Scottish Water proposals to downgrade the sewage treatment system in Gairloch could have far-reaching implications for the health of local waters and the communities that rely upon them…
Scottish Water is pushing ahead with controversial plans to downgrade a water treatment works at one of the most popular beaches in the Highlands. The sewage treatment plant at Fasaich discharges less than 1500m away from the beach at Sands, Loch Gairloch. Concerned members of the local community fear that the proposed discharge of effluent would start failing standards required for a public bathing water, according to analysis of a dispersal studies report. Unfortunately there is no such bathing water designation in place for Gairloch and Scottish Water’s plans would not necessarily need to maintain the natural good standard of water quality. This is despite the fact that much of the local economy is based on tourism associated with the beaches and sea loch.
History of the scheme
Around 12 years ago, sewage from around Gairloch was redirected to the new treatment works at a cost of over £1million. Since then, the effluent entering Loch Gairloch has been treated through a membrane filter system which removes harmful bacteria. The discharge pipe from the sewage works enters the sea close to the sand bar. However, as a cost cutting measure, Scottish Water has now submitted a CAR application to SEPA for a licence to discharge unfiltered bacteria-laden effluent into the loch. Scottish Water plans to remove the existing membrane filter treatment system and replace it with two large septic tanks.

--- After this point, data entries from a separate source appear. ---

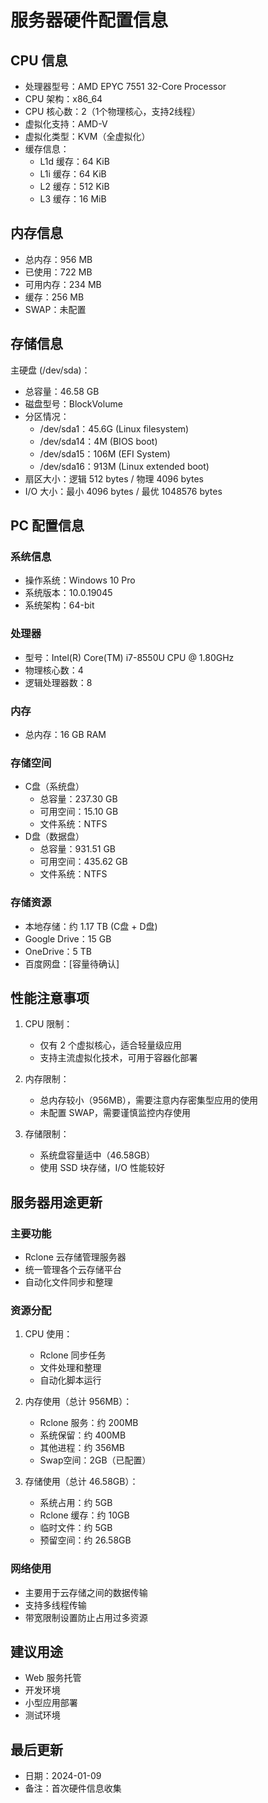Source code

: # 服务器硬件配置信息

## CPU 信息
- 处理器型号：AMD EPYC 7551 32-Core Processor
- CPU 架构：x86_64
- CPU 核心数：2（1个物理核心，支持2线程）
- 虚拟化支持：AMD-V
- 虚拟化类型：KVM（全虚拟化）
- 缓存信息：
  - L1d 缓存：64 KiB
  - L1i 缓存：64 KiB
  - L2 缓存：512 KiB
  - L3 缓存：16 MiB

## 内存信息
- 总内存：956 MB
- 已使用：722 MB
- 可用内存：234 MB
- 缓存：256 MB
- SWAP：未配置

## 存储信息
主硬盘 (/dev/sda)：
- 总容量：46.58 GB
- 磁盘型号：BlockVolume
- 分区情况：
  - /dev/sda1：45.6G (Linux filesystem)
  - /dev/sda14：4M (BIOS boot)
  - /dev/sda15：106M (EFI System)
  - /dev/sda16：913M (Linux extended boot)
- 扇区大小：逻辑 512 bytes / 物理 4096 bytes
- I/O 大小：最小 4096 bytes / 最优 1048576 bytes

## PC 配置信息
### 系统信息
- 操作系统：Windows 10 Pro
- 系统版本：10.0.19045
- 系统架构：64-bit

### 处理器
- 型号：Intel(R) Core(TM) i7-8550U CPU @ 1.80GHz
- 物理核心数：4
- 逻辑处理器数：8

### 内存
- 总内存：16 GB RAM

### 存储空间
- C盘（系统盘）
  - 总容量：237.30 GB
  - 可用空间：15.10 GB
  - 文件系统：NTFS
- D盘（数据盘）
  - 总容量：931.51 GB
  - 可用空间：435.62 GB
  - 文件系统：NTFS

### 存储资源
- 本地存储：约 1.17 TB (C盘 + D盘)
- Google Drive：15 GB
- OneDrive：5 TB
- 百度网盘：[容量待确认]

## 性能注意事项
1. CPU 限制：
   - 仅有 2 个虚拟核心，适合轻量级应用
   - 支持主流虚拟化技术，可用于容器化部署

2. 内存限制：
   - 总内存较小（956MB），需要注意内存密集型应用的使用
   - 未配置 SWAP，需要谨慎监控内存使用

3. 存储限制：
   - 系统盘容量适中（46.58GB）
   - 使用 SSD 块存储，I/O 性能较好

## 服务器用途更新
### 主要功能
- Rclone 云存储管理服务器
- 统一管理各个云存储平台
- 自动化文件同步和整理

### 资源分配
1. CPU 使用：
   - Rclone 同步任务
   - 文件处理和整理
   - 自动化脚本运行

2. 内存使用（总计 956MB）：
   - Rclone 服务：约 200MB
   - 系统保留：约 400MB
   - 其他进程：约 356MB
   - Swap空间：2GB（已配置）

3. 存储使用（总计 46.58GB）：
   - 系统占用：约 5GB
   - Rclone 缓存：约 10GB
   - 临时文件：约 5GB
   - 预留空间：约 26.58GB

### 网络使用
- 主要用于云存储之间的数据传输
- 支持多线程传输
- 带宽限制设置防止占用过多资源

## 建议用途
- Web 服务托管
- 开发环境
- 小型应用部署
- 测试环境

## 最后更新
- 日期：2024-01-09
- 备注：首次硬件信息收集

The ‘dispersal’ report assessing the potential impact of proposed septic tank discharge, dated February 2014 (which was not presented by Scottish Water during the consultation exercise with the local community last year, according to local reports), shows that the projected concentrations of faecal coliform bacteria will exceed the standards required for designated bathing waters within and beyond 5km of the discharge point.
Gairloch Community Council and the Wester Ross Fishery Trust have urged anyone with an interest in the issue to visit the SEPA ‘advertised CAR applications’ website to view the application and the supporting information. The application ref number is CAR/L/1002928. SEPA can be emailed directly at <firstname.lastname@example.org> quoting ‘advertised application reference CAR/L/1002928.’ “This is an issue that needs to be raised with our local MSPs,” explained Peter Cunningham of Wester Ross Fishery Trust. “Much local business depends on good water quality in Loch Gairloch. At the consultation we were told that the annual cost of filter treatment of sewage effluent is around £50-£60,000 year, and that the cost of running the new septic tank system would only be around £3-£4,000 per year. This would seem to explain Scottish Water’s motivation to progress with their ‘sustainable solution’ for Gairloch’s sewage treatment.”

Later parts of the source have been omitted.